A typical enterprise Data Center (DC) is driven by the ITSM Change Management with a careful planning of the infrastructure. An overview to get the idea how typically services are built at Architecture and Change Management and how process looks like, can be found on Open Group Portal (PDF).

Constantly growing number of managed machines will eventually grow up even more. Therefore Salt is required to handle a vast amount of machines, while meet the requirements for a typical DC run. Due to the nature of various SUSE products, at least the following specifications needs to be met:

  • Change the configuration on the machines within a certain period of time.

    This is a typical maintenance window, where N amount of machines needs to be updated per a specific time and so such operation must be finished within its boundaries.

  • Handle the resulting data of managed machines in the way so the other 3rd party systems can be equally integrated

    In this case Salt needs to organise the data in the way that any 3rd party application should be able to cope with that amount of obtained data.

  • Allow horizontal scalability into a grid/cluster

    Horizontal scalability allows to add more machine nodes that aren't necessary very powerful, as it is done in vertical scalability by adding more hardware. Grid layout would allow to certain vital points stay available after the impacts.

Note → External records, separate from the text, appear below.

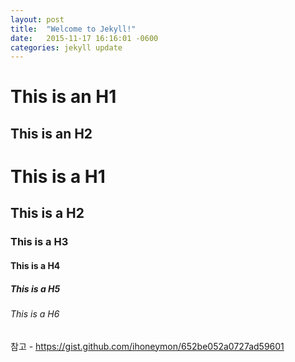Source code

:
 ```yaml
---
layout: post
title:  "Welcome to Jekyll!"
date:   2015-11-17 16:16:01 -0600
categories: jekyll update
---
```


This is an H1
=============

This is an H2
-------------

# This is a H1
## This is a H2
### This is a H3
#### This is a H4
##### This is a H5
###### This is a H6

참고 - https://gist.github.com/ihoneymon/652be052a0727ad59601
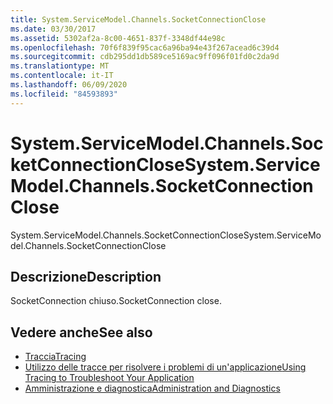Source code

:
 ```yaml
---
title: System.ServiceModel.Channels.SocketConnectionClose
ms.date: 03/30/2017
ms.assetid: 5302af2a-8c00-4651-837f-3348df44e98c
ms.openlocfilehash: 70f6f839f95cac6a96ba94e43f267acead6c39d4
ms.sourcegitcommit: cdb295dd1db589ce5169ac9ff096f01fd0c2da9d
ms.translationtype: MT
ms.contentlocale: it-IT
ms.lasthandoff: 06/09/2020
ms.locfileid: "84593893"
---
```

# <a name="systemservicemodelchannelssocketconnectionclose"></a><span data-ttu-id="83732-102">System.ServiceModel.Channels.SocketConnectionClose</span><span class="sxs-lookup"><span data-stu-id="83732-102">System.ServiceModel.Channels.SocketConnectionClose</span></span>
<span data-ttu-id="83732-103">System.ServiceModel.Channels.SocketConnectionClose</span><span class="sxs-lookup"><span data-stu-id="83732-103">System.ServiceModel.Channels.SocketConnectionClose</span></span>  
  
## <a name="description"></a><span data-ttu-id="83732-104">Descrizione</span><span class="sxs-lookup"><span data-stu-id="83732-104">Description</span></span>  
 <span data-ttu-id="83732-105">SocketConnection chiuso.</span><span class="sxs-lookup"><span data-stu-id="83732-105">SocketConnection close.</span></span>  
  
## <a name="see-also"></a><span data-ttu-id="83732-106">Vedere anche</span><span class="sxs-lookup"><span data-stu-id="83732-106">See also</span></span>

- [<span data-ttu-id="83732-107">Traccia</span><span class="sxs-lookup"><span data-stu-id="83732-107">Tracing</span></span>](index.md)
- [<span data-ttu-id="83732-108">Utilizzo delle tracce per risolvere i problemi di un'applicazione</span><span class="sxs-lookup"><span data-stu-id="83732-108">Using Tracing to Troubleshoot Your Application</span></span>](using-tracing-to-troubleshoot-your-application.md)
- [<span data-ttu-id="83732-109">Amministrazione e diagnostica</span><span class="sxs-lookup"><span data-stu-id="83732-109">Administration and Diagnostics</span></span>](../index.md)
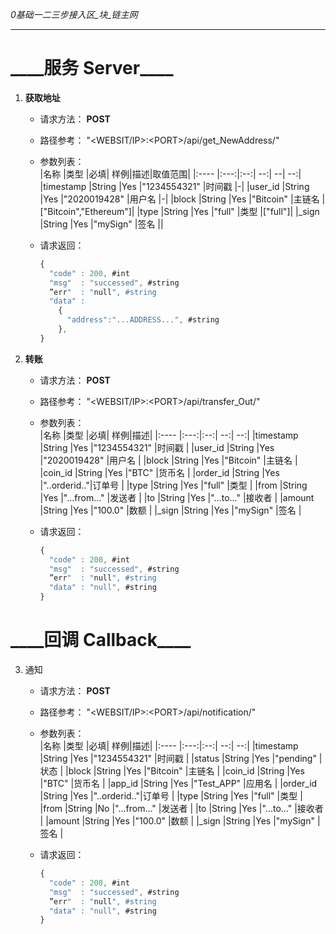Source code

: _0基础一二三步接入区\_块\_链主网_
***
\_\_\_\_服务 Server\_\_\_\_
====

1. **获取地址**  
    + 请求方法：   **POST**  
    + 路径参考：   "\<WEBSIT/IP\>:\<PORT\>/api/get_NewAddress/"  
    + 参数列表：  
      |名称  |类型  |必填| 样例|描述|取值范围|
      |:---- |:---:|:--:| --:| --| --:|
      |timestamp  |String |Yes  |"1234554321" |时间戳  |-|
      |user_id    |String |Yes  |"2020019428" |用户名  |-|
      |block      |String |Yes  |"Bitcoin"    |主链名  |["Bitcoin","Ethereum"]|
      |type       |String |Yes  |"full"       |类型    |["full"]|
      |\_sign     |String |Yes  |"mySign"     |签名    ||

    + 请求返回：  
        ```javascript
        {
          "code" : 200, #int
          "msg"  : "successed", #string
          ”err"  : "null", #string
          "data" :
            {
              "address":"...ADDRESS...", #string
            },
        }
        ```

2. **转账**  
    + 请求方法：   **POST**  
    + 路径参考：   "\<WEBSIT/IP\>:\<PORT\>/api/transfer_Out/"  
    + 参数列表：  
      |名称  |类型  |必填| 样例|描述|
      |:---- |:---:|:--:| --:| --:|
      |timestamp  |String |Yes  |"1234554321" |时间戳  |
      |user_id    |String |Yes  |"2020019428" |用户名  |
      |block      |String |Yes  |"Bitcoin"    |主链名  |
      |coin_id    |String |Yes  |"BTC"        |货币名  |
      |order_id   |String |Yes  |"..orderid.."|订单号  |
      |type       |String |Yes  |"full"       |类型    |
      |from       |String |Yes  |"...from..." |发送者  |
      |to         |String |Yes  |"...to..."   |接收者  |
      |amount     |String |Yes  |"100.0"      |数额    |
      |\_sign     |String |Yes  |"mySign"     |签名    |

    + 请求返回：  
        ```javascript
        {
          "code" : 200, #int
          "msg"  : "successed", #string
          ”err"  : "null", #string
          "data" : "null", #string
        }
        ```

\_\_\_\_回调 Callback\_\_\_\_
====

3. 通知  
    + 请求方法：   **POST**  
    + 路径参考：   "\<WEBSIT/IP\>:\<PORT\>/api/notification/"  
    + 参数列表：  
      |名称  |类型  |必填| 样例|描述|
      |:---- |:---:|:--:| --:| --:|
      |timestamp  |String |Yes  |"1234554321" |时间戳 |
      |status     |String |Yes  |"pending"    |状态   |
      |block      |String |Yes  |"Bitcoin"    |主链名 |
      |coin_id    |String |Yes  |"BTC"        |货币名 |
      |app_id     |String |Yes  |"Test_APP"   |应用名 |
      |order_id   |String |Yes  |"..orderid.."|订单号 |
      |type       |String |Yes  |"full"       |类型   |
      |from       |String |No   |"...from..." |发送者 |
      |to         |String |Yes  |"...to..."   |接收者 |
      |amount     |String |Yes  |"100.0"      |数额   |
      |\_sign     |String |Yes  |"mySign"     |签名   |

    + 请求返回：  
        ```javascript
        {
          "code" : 200, #int
          "msg"  : "successed", #string
          ”err"  : "null", #string
          "data" : "null", #string
        }
        ```
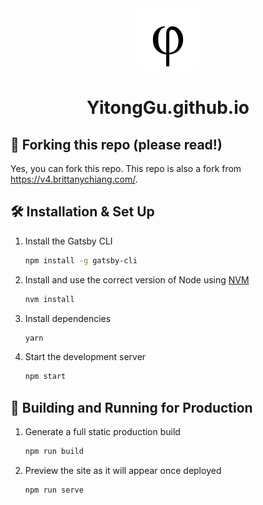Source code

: <div align="center">
  <img alt="Logo" src="src/images/phi.svg" width="100" />
</div>
<h1 align="center">
  YitongGu.github.io
</h1>


## 🚨 Forking this repo (please read!)

Yes, you can fork this repo. This repo is also a fork from https://v4.brittanychiang.com/.

## 🛠 Installation & Set Up

1. Install the Gatsby CLI

   ```sh
   npm install -g gatsby-cli
   ```

2. Install and use the correct version of Node using [NVM](https://github.com/nvm-sh/nvm)

   ```sh
   nvm install
   ```

3. Install dependencies

   ```sh
   yarn
   ```

4. Start the development server

   ```sh
   npm start
   ```

## 🚀 Building and Running for Production

1. Generate a full static production build

   ```sh
   npm run build
   ```

1. Preview the site as it will appear once deployed

   ```sh
   npm run serve
   ```

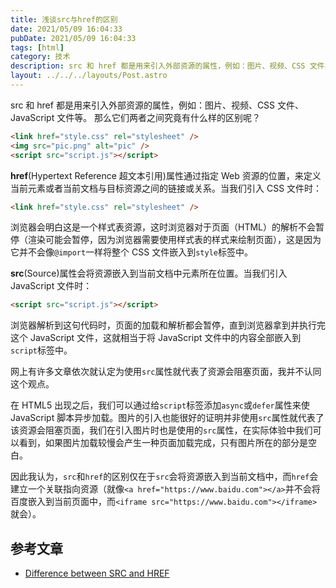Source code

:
 ```yaml
---
title: 浅谈src与href的区别
date: 2021/05/09 16:04:33
pubDate: 2021/05/09 16:04:33
tags: [html]
category: 技术
description: src 和 href 都是用来引入外部资源的属性，例如：图片、视频、CSS 文件、JavaScript 文件等。那么它们两者之间究竟有什么样的区别呢？
layout: ../../../layouts/Post.astro
---
```


src 和 href 都是用来引入外部资源的属性，例如：图片、视频、CSS 文件、JavaScript 文件等。
那么它们两者之间究竟有什么样的区别呢？

```html
<link href="style.css" rel="stylesheet" />
<img src="pic.png" alt="pic" />
<script src="script.js"></script>
```

**href**(Hypertext Reference 超文本引用)属性通过指定 Web 资源的位置，来定义当前元素或者当前文档与目标资源之间的链接或关系。当我们引入 CSS 文件时：

```html
<link href="style.css" rel="stylesheet" />
```

浏览器会明白这是一个样式表资源，这时浏览器对于页面（HTML）的解析不会暂停（渲染可能会暂停，因为浏览器需要使用样式表的样式来绘制页面），这是因为它并不会像`@import`一样将整个 CSS 文件嵌入到`style`标签中。

**src**(Source)属性会将资源嵌入到当前文档中元素所在位置。当我们引入 JavaScript 文件时：

```html
<script src="script.js"></script>
```

浏览器解析到这句代码时，页面的加载和解析都会暂停，直到浏览器拿到并执行完这个 JavaScript 文件，这就相当于将 JavaScript 文件中的内容全部嵌入到`script`标签中。

网上有许多文章依次就认定为使用`src`属性就代表了资源会阻塞页面，我并不认同这个观点。

在 HTML5 出现之后，我们可以通过给`script`标签添加`async`或`defer`属性来使 JavaScript 脚本异步加载。图片的引入也能很好的证明并非使用`src`属性就代表了该资源会阻塞页面，我们在引入图片时也是使用的`src`属性，在实际体验中我们可以看到，如果图片加载较慢会产生一种页面加载完成，只有图片所在的部分是空白。

因此我认为，`src`和`href`的区别仅在于`src`会将资源嵌入到当前文档中，而`href`会建立一个关联指向资源（就像`<a href="https://www.baidu.com"></a>`并不会将百度嵌入到当前页面中，而`<iframe src="https://www.baidu.com"></iframe>`就会）。

## 参考文章

- [Difference between SRC and HREF](https://stackoverflow.com/questions/3395359/difference-between-src-and-href)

In general, we should aim to be able to handle "infinite" amount of minions, where limits would be only hardware.

  • Be 3rd party app agnostic in doing previous requirements

    Salt should not rely on a specific 3rd party application that becomes a direct dependency in order to perform data organising and handling, so it allows to build an infrastructures with desired components.

  • Multitenancy support

    Salt should provide access to a different organizations under such setup and isolation between them.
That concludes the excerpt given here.